デニロ

ウインド・リバーのデニロのレビュー・感想・評価

ウインド・リバー(2017年製作の映画)
3.5
少女は、裸足で、零下三十度の雪原を逃げ延びるために10キロも走る。

予告篇にもあったこの冒頭のシーンから、これは何だろうとかんがえる。そして少女の死。それが謎。

舞台は、ネイティブアメリカンの保留地。保留地とはよくも言い放ったものだけど。登場人物は、野生生物の駆除をしているハンター。少女の死を捜査するFBIの捜査官。地元の警察官。ネイティブアメリカン。

雪国のベテランのハンターと、フロリダから来た寒さを知らない捜査官。その対比で物語を綴っていく。

謎を解く鍵はいつも雪原に残る足跡や轍だ。物語はその鍵を開けながら進行していくのだが、それでも冒頭のシーンだけがよくわからない。
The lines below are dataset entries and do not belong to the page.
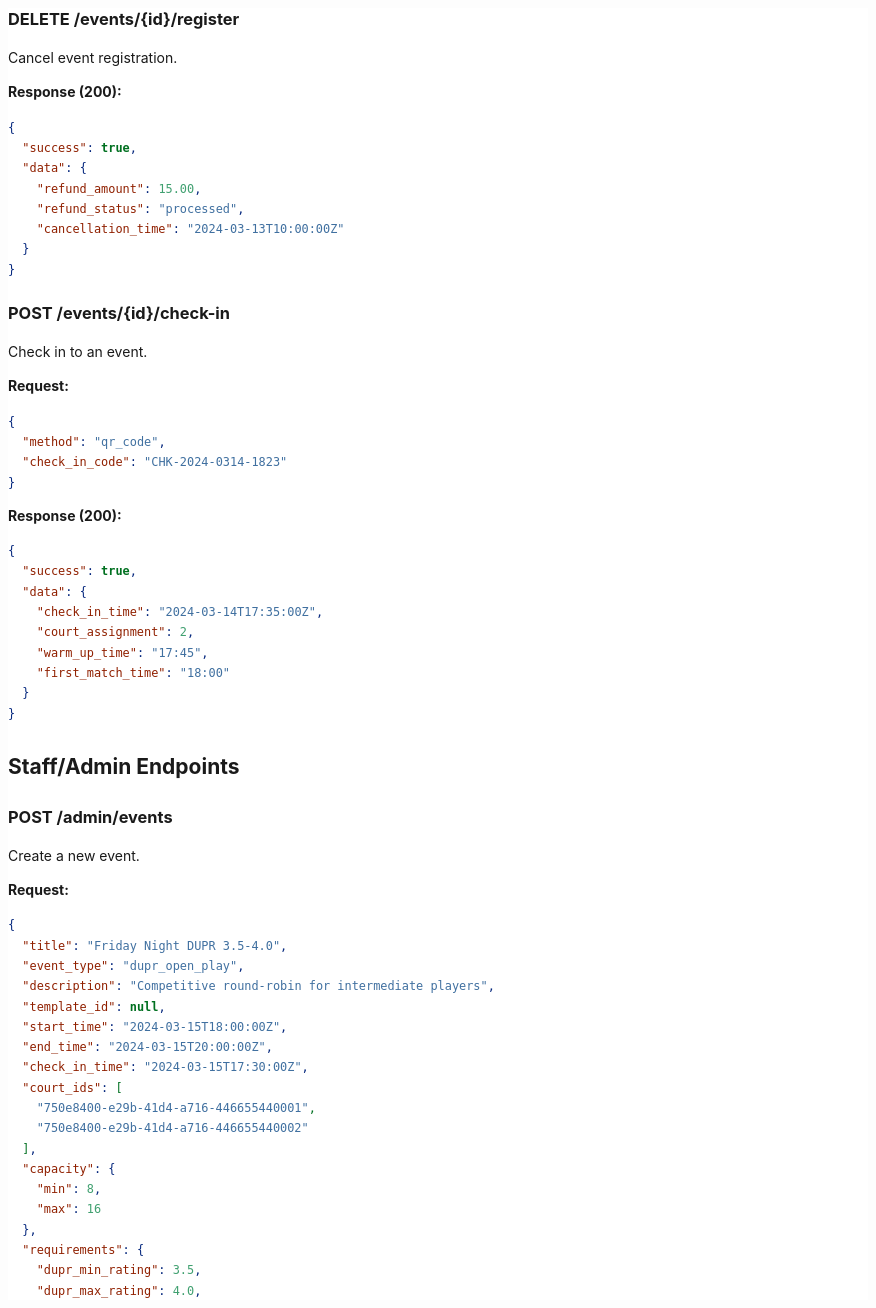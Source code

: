 ### DELETE /events/{id}/register
Cancel event registration.

**Response (200):**
```json
{
  "success": true,
  "data": {
    "refund_amount": 15.00,
    "refund_status": "processed",
    "cancellation_time": "2024-03-13T10:00:00Z"
  }
}
```

### POST /events/{id}/check-in
Check in to an event.

**Request:**
```json
{
  "method": "qr_code",
  "check_in_code": "CHK-2024-0314-1823"
}
```

**Response (200):**
```json
{
  "success": true,
  "data": {
    "check_in_time": "2024-03-14T17:35:00Z",
    "court_assignment": 2,
    "warm_up_time": "17:45",
    "first_match_time": "18:00"
  }
}
```

## Staff/Admin Endpoints

### POST /admin/events
Create a new event.

**Request:**
```json
{
  "title": "Friday Night DUPR 3.5-4.0",
  "event_type": "dupr_open_play",
  "description": "Competitive round-robin for intermediate players",
  "template_id": null,
  "start_time": "2024-03-15T18:00:00Z",
  "end_time": "2024-03-15T20:00:00Z",
  "check_in_time": "2024-03-15T17:30:00Z",
  "court_ids": [
    "750e8400-e29b-41d4-a716-446655440001",
    "750e8400-e29b-41d4-a716-446655440002"
  ],
  "capacity": {
    "min": 8,
    "max": 16
  },
  "requirements": {
    "dupr_min_rating": 3.5,
    "dupr_max_rating": 4.0,
```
零下30度の雪原で走ると肺の中で息が凍結して窒息してしまう、と説明されている。少女は強かった、立派だったと言われても、10キロも走れるものなのか、あまり腑に落ちない。走っている少女の姿に詩のナレーションが被さるが、その内容が何かを示唆しているのだろうか。

最後に、「数ある失踪者の統計にネィティブアメリカンの女性のデータは存在しない。実際の失踪者の人数は不明である。」というテロップが出て、本作の闇が深いことを知る。知識を得たから、何かができるというものでもないですが。

冒頭でわたしが感じた謎は、実はこの映画をなぜ作ったのかということだったのかもしれない。